- What the task requires -
Copy exactly the lines of the material below that fall between the line with "Otro aspecto interesante" and the line with "Раздел 3 требует", both of those lines included; pictures stay out.

------ Material shown

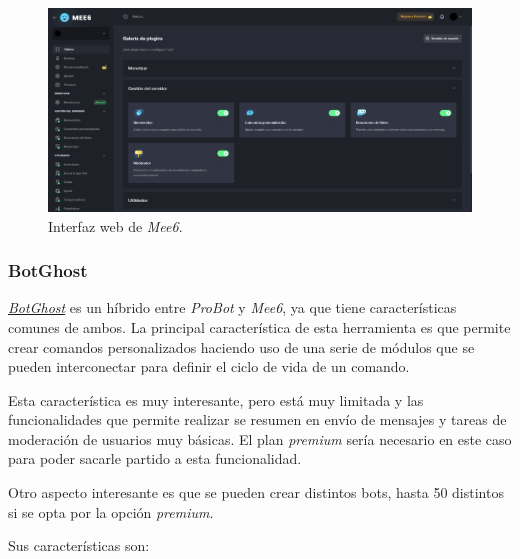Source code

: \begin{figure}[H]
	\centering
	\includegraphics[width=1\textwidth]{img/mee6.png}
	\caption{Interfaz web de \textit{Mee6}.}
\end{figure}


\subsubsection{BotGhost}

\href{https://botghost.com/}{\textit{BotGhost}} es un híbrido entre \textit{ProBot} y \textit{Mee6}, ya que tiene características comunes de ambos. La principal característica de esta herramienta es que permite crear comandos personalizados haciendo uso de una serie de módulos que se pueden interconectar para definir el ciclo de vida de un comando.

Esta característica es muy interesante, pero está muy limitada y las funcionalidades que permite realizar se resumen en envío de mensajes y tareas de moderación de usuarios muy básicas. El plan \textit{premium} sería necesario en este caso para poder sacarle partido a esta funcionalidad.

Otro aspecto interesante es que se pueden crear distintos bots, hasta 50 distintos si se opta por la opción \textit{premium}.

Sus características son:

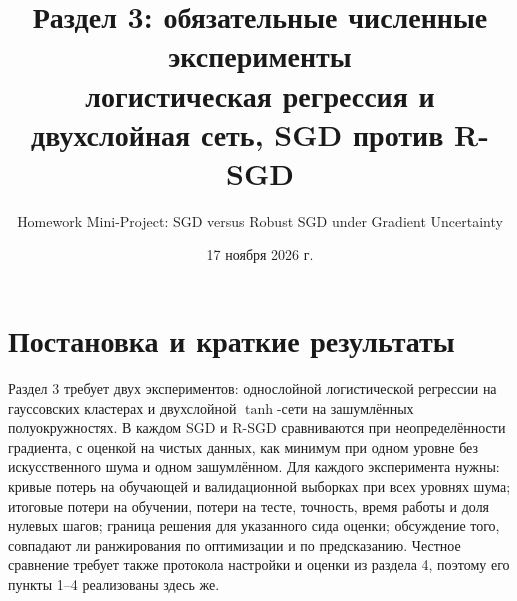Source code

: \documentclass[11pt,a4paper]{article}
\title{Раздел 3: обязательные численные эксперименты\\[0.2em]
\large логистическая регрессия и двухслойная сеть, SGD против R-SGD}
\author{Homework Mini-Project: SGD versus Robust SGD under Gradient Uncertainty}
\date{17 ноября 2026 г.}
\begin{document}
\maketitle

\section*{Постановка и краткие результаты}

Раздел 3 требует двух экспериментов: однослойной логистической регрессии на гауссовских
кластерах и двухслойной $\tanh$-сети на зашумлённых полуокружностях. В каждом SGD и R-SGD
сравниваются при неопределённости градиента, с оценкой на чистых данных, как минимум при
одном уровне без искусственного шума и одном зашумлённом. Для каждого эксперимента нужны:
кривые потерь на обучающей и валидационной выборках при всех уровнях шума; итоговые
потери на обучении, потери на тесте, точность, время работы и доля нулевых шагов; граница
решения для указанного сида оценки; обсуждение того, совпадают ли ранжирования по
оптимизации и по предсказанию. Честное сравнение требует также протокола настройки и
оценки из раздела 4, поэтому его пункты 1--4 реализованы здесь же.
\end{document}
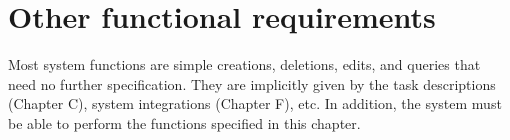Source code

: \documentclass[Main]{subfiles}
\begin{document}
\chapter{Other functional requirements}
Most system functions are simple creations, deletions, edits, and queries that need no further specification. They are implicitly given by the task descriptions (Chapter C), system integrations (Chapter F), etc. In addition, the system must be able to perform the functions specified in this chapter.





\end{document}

------------
------ Material shown

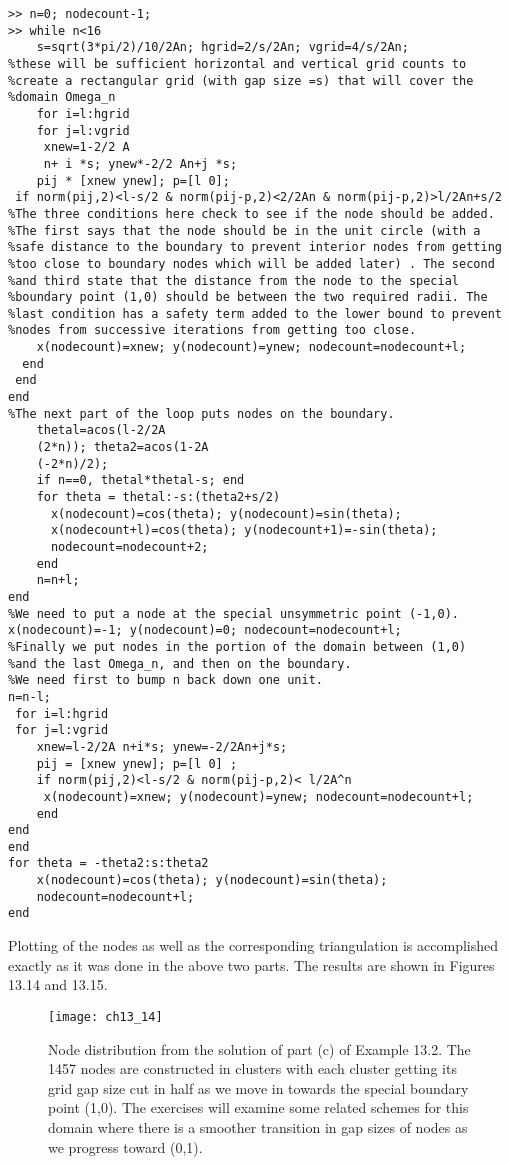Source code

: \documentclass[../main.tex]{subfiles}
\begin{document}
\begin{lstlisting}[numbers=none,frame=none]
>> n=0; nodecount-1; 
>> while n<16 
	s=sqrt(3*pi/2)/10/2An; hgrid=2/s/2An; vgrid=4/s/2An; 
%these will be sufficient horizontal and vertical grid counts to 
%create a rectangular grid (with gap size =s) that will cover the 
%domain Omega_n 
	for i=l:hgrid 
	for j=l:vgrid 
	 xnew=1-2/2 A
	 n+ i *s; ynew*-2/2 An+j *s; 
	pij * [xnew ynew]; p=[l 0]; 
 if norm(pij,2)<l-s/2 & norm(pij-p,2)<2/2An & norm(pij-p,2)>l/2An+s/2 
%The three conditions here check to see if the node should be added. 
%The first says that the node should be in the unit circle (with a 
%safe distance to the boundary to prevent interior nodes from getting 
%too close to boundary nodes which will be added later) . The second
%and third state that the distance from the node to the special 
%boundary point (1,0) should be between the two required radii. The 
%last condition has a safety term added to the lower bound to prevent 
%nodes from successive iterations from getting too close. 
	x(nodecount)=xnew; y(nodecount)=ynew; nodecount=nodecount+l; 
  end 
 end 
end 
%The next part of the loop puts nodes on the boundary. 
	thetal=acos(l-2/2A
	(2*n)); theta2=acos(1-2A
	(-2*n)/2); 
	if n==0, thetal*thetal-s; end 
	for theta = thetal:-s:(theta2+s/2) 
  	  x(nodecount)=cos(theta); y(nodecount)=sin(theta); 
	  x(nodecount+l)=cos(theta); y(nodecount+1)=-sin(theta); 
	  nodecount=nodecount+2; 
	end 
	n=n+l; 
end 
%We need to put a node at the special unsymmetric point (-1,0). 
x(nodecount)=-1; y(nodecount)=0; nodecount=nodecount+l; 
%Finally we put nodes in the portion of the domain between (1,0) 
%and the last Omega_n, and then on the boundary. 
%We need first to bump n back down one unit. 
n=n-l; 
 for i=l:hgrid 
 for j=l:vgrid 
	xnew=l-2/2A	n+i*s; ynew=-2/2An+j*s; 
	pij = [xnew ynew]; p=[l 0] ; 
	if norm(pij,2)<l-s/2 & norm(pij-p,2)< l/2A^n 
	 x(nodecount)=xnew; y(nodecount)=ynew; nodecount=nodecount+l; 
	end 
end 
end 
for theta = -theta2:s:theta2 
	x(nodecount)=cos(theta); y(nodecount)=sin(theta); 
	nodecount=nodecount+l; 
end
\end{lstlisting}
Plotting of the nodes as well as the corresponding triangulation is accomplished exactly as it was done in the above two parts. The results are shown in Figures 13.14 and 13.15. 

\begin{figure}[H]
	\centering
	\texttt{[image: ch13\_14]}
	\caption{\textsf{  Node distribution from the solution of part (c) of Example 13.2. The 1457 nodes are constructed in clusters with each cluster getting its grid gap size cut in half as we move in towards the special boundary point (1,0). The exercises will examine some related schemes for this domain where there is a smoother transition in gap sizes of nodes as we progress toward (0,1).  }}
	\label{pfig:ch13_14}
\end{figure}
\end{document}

------------

- Answer space -
Otro aspecto interesante es que se pueden crear distintos bots, hasta 50 distintos si se opta por la opción \textit{premium}.

Sus características son:

Source code

: \documentclass[11pt,a4paper]{article}
\title{Раздел 3: обязательные численные эксперименты\\[0.2em]
\large логистическая регрессия и двухслойная сеть, SGD против R-SGD}
\author{Homework Mini-Project: SGD versus Robust SGD under Gradient Uncertainty}
\date{17 ноября 2026 г.}
\begin{document}
\maketitle

\section*{Постановка и краткие результаты}

Раздел 3 требует двух экспериментов: однослойной логистической регрессии на гауссовских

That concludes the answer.